*Problem to work on*.
Write out the data below in full, unchanged, minus the images.

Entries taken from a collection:
BEGIN

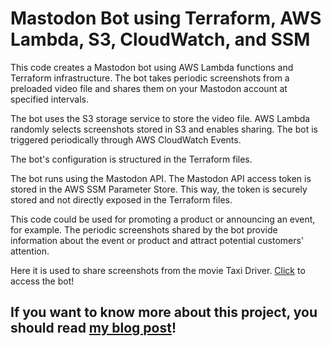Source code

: # Mastodon Bot using Terraform, AWS Lambda, S3, CloudWatch, and SSM

This code creates a Mastodon bot using AWS Lambda functions and Terraform infrastructure. The bot takes periodic screenshots from a preloaded video file and shares them on your Mastodon account at specified intervals.

The bot uses the S3 storage service to store the video file. AWS Lambda randomly selects screenshots stored in S3 and enables sharing. The bot is triggered periodically through AWS CloudWatch Events.

The bot's configuration is structured in the Terraform files. 

The bot runs using the Mastodon API. The Mastodon API access token is stored in the AWS SSM Parameter Store. This way, the token is securely stored and not directly exposed in the Terraform files.

This code could be used for promoting a product or announcing an event, for example. The periodic screenshots shared by the bot provide information about the event or product and attract potential customers' attention.


Here it is used to share screenshots from the movie Taxi Driver. [Click](https://botsin.space/@taxidriverframes) to access the bot!

## If you want to know more about this project, you should read [my blog post]()!
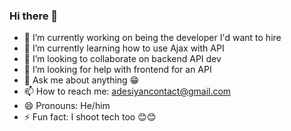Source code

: ### Hi there 👋


- 🔭 I’m currently working on being the developer I'd want to hire
- 🌱 I’m currently learning how to use Ajax with API
- 👯 I’m looking to collaborate on backend API dev
- 🤔 I’m looking for help with frontend for an API
- 💬 Ask me about anything 😁
- 📫 How to reach me: adesiyancontact@gmail.com
- 😄 Pronouns: He/him
- ⚡ Fun fact: I shoot tech too 😊😊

END

*Completed exercise*.
Source code

: # Mastodon Bot using Terraform, AWS Lambda, S3, CloudWatch, and SSM

This code creates a Mastodon bot using AWS Lambda functions and Terraform infrastructure. The bot takes periodic screenshots from a preloaded video file and shares them on your Mastodon account at specified intervals.

The bot uses the S3 storage service to store the video file. AWS Lambda randomly selects screenshots stored in S3 and enables sharing. The bot is triggered periodically through AWS CloudWatch Events.

The bot's configuration is structured in the Terraform files. 

The bot runs using the Mastodon API. The Mastodon API access token is stored in the AWS SSM Parameter Store. This way, the token is securely stored and not directly exposed in the Terraform files.

This code could be used for promoting a product or announcing an event, for example. The periodic screenshots shared by the bot provide information about the event or product and attract potential customers' attention.


Here it is used to share screenshots from the movie Taxi Driver. [Click](https://botsin.space/@taxidriverframes) to access the bot!

## If you want to know more about this project, you should read [my blog post]()!
Source code

: ### Hi there 👋


- 🔭 I’m currently working on being the developer I'd want to hire
- 🌱 I’m currently learning how to use Ajax with API
- 👯 I’m looking to collaborate on backend API dev
- 🤔 I’m looking for help with frontend for an API
- 💬 Ask me about anything 😁
- 📫 How to reach me: adesiyancontact@gmail.com
- 😄 Pronouns: He/him
- ⚡ Fun fact: I shoot tech too 😊😊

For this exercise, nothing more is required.